Job Evaluation

  • AuthorWritten by Amit G.
  • Calendar IconJan 26, 2026
  • Clock Icon2 mins read

Job Evaluation is a systematic process to determine the relative value of a job within an organization. It helps set fair pay, establish grading structures, and support consistent workforce decisions.

What is Job Evaluation

Job evaluation compares roles based on factors such as skills required, responsibilities, effort, and working conditions. The goal is to create an internally consistent hierarchy of jobs so pay and promotion decisions are transparent and defensible.

How does it work

Common methods include ranking, classification, point factor systems, and market pricing. Organizations collect job descriptions and data, score roles against chosen factors, and map scores to pay grades or bands. The process often follows job analysis and aligns with compensation strategy.

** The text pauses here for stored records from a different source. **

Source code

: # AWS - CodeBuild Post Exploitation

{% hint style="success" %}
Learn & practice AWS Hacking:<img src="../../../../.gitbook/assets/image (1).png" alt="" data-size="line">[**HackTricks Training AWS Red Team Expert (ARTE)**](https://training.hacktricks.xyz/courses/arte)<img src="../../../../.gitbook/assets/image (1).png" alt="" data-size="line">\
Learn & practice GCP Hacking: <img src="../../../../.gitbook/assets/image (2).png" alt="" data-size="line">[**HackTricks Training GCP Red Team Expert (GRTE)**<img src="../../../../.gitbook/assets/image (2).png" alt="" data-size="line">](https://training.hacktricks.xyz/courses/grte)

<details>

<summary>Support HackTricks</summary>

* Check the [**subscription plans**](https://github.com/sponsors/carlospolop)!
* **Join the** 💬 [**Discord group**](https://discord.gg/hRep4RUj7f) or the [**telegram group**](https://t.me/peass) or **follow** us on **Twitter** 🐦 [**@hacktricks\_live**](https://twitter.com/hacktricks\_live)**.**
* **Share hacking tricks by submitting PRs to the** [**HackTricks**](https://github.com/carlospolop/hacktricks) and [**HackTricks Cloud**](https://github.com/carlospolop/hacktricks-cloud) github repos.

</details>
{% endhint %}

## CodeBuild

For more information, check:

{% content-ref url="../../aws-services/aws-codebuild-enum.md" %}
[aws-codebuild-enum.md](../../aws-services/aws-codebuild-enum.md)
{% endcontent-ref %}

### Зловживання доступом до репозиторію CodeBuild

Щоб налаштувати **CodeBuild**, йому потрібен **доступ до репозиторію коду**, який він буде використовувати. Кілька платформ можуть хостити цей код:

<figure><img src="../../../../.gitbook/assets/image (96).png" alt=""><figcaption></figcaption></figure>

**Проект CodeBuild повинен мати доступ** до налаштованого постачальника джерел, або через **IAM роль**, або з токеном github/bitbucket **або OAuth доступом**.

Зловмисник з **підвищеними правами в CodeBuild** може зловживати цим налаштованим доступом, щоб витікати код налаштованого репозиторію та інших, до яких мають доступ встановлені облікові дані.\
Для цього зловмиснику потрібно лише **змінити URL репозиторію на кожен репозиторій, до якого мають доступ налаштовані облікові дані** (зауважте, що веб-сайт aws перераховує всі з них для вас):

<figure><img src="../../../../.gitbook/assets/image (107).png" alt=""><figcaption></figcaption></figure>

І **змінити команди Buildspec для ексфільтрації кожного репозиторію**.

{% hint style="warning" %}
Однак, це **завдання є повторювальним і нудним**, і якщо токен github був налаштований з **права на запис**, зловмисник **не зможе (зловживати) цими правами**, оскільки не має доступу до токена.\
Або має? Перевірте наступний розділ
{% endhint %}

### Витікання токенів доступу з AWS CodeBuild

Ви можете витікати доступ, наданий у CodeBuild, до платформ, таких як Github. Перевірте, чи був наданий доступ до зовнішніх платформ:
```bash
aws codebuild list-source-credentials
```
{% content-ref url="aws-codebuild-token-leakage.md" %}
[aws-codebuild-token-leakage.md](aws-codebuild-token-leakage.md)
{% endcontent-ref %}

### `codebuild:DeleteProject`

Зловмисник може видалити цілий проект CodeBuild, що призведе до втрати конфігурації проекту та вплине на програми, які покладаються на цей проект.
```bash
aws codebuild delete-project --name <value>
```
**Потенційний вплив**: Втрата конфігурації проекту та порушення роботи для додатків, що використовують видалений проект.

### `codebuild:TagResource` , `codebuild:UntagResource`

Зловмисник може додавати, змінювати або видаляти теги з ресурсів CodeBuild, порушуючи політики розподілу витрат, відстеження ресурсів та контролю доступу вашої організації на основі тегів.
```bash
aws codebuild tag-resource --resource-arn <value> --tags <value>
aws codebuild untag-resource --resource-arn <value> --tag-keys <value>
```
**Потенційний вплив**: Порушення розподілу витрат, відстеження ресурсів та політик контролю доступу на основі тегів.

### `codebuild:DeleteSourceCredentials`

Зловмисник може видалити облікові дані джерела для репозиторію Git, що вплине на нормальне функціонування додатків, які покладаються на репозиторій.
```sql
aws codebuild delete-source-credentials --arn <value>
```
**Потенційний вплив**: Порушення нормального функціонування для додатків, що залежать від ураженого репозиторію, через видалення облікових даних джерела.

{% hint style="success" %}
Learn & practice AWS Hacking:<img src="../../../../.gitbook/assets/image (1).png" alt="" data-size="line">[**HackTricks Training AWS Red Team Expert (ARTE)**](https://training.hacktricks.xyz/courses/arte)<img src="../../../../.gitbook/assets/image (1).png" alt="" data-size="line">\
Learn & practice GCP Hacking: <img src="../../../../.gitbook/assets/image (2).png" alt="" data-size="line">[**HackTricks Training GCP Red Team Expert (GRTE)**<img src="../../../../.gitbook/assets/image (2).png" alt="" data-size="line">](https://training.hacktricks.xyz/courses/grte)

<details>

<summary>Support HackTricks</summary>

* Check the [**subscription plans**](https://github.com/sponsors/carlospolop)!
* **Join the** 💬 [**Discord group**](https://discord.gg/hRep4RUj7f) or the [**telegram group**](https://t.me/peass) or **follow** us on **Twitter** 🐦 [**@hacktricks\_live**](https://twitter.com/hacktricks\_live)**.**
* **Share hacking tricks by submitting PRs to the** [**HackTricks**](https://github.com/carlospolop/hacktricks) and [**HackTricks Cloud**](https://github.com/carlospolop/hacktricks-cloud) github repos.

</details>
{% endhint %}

Practical usage and examples

Where and why it is used: employers use job evaluation in compensation design, pay equity reviews, reorganizations, and compliance with labour regulations. It supports recruitment by clarifying level and pay expectations.

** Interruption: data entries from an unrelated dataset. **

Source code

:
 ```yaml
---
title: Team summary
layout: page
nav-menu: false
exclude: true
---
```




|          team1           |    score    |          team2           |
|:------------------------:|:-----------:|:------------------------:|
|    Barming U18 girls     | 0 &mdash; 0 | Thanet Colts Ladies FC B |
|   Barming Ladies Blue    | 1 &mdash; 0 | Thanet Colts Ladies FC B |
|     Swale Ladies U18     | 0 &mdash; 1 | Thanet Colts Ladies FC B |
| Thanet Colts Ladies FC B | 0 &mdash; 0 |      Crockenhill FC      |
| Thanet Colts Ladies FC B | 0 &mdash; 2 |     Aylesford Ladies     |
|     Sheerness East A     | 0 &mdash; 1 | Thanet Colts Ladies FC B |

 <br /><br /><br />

  • Use case 1: A company implements a point factor system to rebalance pay after a merger.
  • Use case 2: HR conducts job evaluation to correct internal pay inequities discovered in an audit.
  • Use case 3: Compensation teams map market pricing results to internal grades.

Related concepts include job analysis, compensation management, grading, pay equity, salary benchmarking, job classification and workforce planning.